Limitations & Future Work

  • Limited Dataset Scale: Although Truebones Zoo covers 70+ species, the motion variety for each species is limited (mostly basic movements like walking and running) and lacks complex interactive motions.
  • Incomplete Cache: The detailed methodology section (Sections 4-6) in the paper was truncated in the cache, leaving some quantitative experimental values incomplete. It is recommended to re-retrieve the complete text later.
  • Lack of Physical Constraints: Generated motions might violate laws of physics (such as gravity or contact forces). Future work could integrate physical simulators as post-processing steps or implement physics-aware losses.
  • Absence of Multi-Object Interaction: Current work considers only single-object motions, without touching upon interactions between multiple objects (e.g., two animals fighting).
  • Skeletal Structure Assumption: The method assumes the input skeleton is a tree structure, making it unable to handle loop constraints (such as closed-chain kinematics) commonly found in robotics and certain character animations.
  • Future Directions:
    • Combine with 3D generative models (e.g., DreamFusion) to synthesize animated 3D objects directly from text.
    • Introduce physics-informed losses to improve the physical plausibility of synthesized motions.
    • Extend the framework to motion synthesis in multi-object interaction scenarios.
  • vs MDM (Tevet et al., 2023): MDM is the base model of this work but only supports a fixed human skeleton. This work extends it to arbitrary skeletal templates via TreePE and RestPE, which trades encoding complexity for generality.
  • vs SinMDM (Raab et al., 2024): SinMDM generates variants using internal motifs of a single motion sample without text guidance. This work is a large-scale data-driven and text-conditional approach, rendering them complementary—SinMDM is suited for fine-grained editing while this method excels at generation from scratch.
  • vs OmniMotion-GPT (Yang et al., 2024): OmniMotion-GPT achieves quadruped motion synthesis via human-to-animal motion transfer, but is limited to quadrupeds.
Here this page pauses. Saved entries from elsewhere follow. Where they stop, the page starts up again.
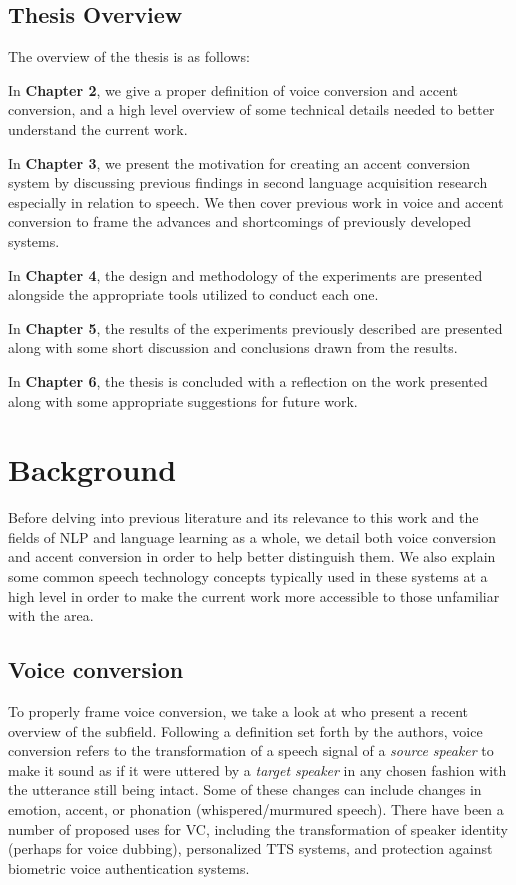 \documentclass
[
    a4paper,
    twoside,
    12pt,
]
{report}
\begin{document}
\hypertarget{thesis-overview}{%
\section{Thesis Overview}\label{thesis-overview}}

The overview of the thesis is as follows:

In \textbf{Chapter 2}, we give a proper definition of voice conversion
and accent conversion, and a high level overview of some technical
details needed to better understand the current work.

In \textbf{Chapter 3}, we present the motivation for creating an accent
conversion system by discussing previous findings in second language
acquisition research especially in relation to speech. We then cover
previous work in voice and accent conversion to frame the advances and
shortcomings of previously developed systems.

In \textbf{Chapter 4}, the design and methodology of the experiments are
presented alongside the appropriate tools utilized to conduct each one.

In \textbf{Chapter 5}, the results of the experiments previously
described are presented along with some short discussion and conclusions
drawn from the results.

In \textbf{Chapter 6}, the thesis is concluded with a reflection on the
work presented along with some appropriate suggestions for future work.
\cleardoublepage

\chapter{Background}

Before delving into previous literature and its relevance to this work
and the fields of NLP and language learning as a whole, we detail both
voice conversion and accent conversion in order to help better
distinguish them. We also explain some common speech technology concepts
typically used in these systems at a high level in order to make the
current work more accessible to those unfamiliar with the area.

\hypertarget{voice-conversion}{%
\section{Voice conversion}\label{voice-conversion}}

To properly frame voice conversion, we take a look at
\textcite{mohammadi2017} who present a recent overview of the subfield.
Following a definition set forth by the authors, voice conversion refers
to the transformation of a speech signal of a \emph{source speaker} to
make it sound as if it were uttered by a \emph{target speaker} in any
chosen fashion with the utterance still being intact. Some of these
changes can include changes in emotion, accent, or phonation
(whispered/murmured speech). There have been a number of proposed uses
for VC, including the transformation of speaker identity (perhaps for
voice dubbing), personalized TTS systems, and protection against
biometric voice authentication systems.
\end{document}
The unified framework proposed in this work is more versatile.
  • vs MAS (Kapon et al., 2024): MAS performs horse motion synthesis via 2D-to-3D lifting, which is complex and species-restricted. The proposed method is simpler and supports arbitrary species.
  • Insights: The concept of TreePE can be explored for scene graph modeling in multimodal VLMs. The idea of Rig Augmentation can be transferred to data augmentation for human pose estimation.

Rating

  • Novelty: ⭐⭐⭐⭐⭐ Represents the first unified framework to solve text-driven motion synthesis for large-vocabulary heterogeneous skeletons. The problem definition itself is an important contribution.
  • Experimental Thoroughness: ⭐⭐⭐⭐ Ablation studies fully validate the contributions of individual modules, though quantitative comparisons are somewhat constrained by the limited number of comparable baselines.
  • Writing Quality: ⭐⭐⭐⭐ The structure is clear, motivation is thoroughly explained, and Figures 1 and 2 are highly informative.
  • Value: ⭐⭐⭐⭐⭐ Provides a practical motion generation workflow for 3D content creation (animation, games, VR). The dataset and code are promised to be open-source.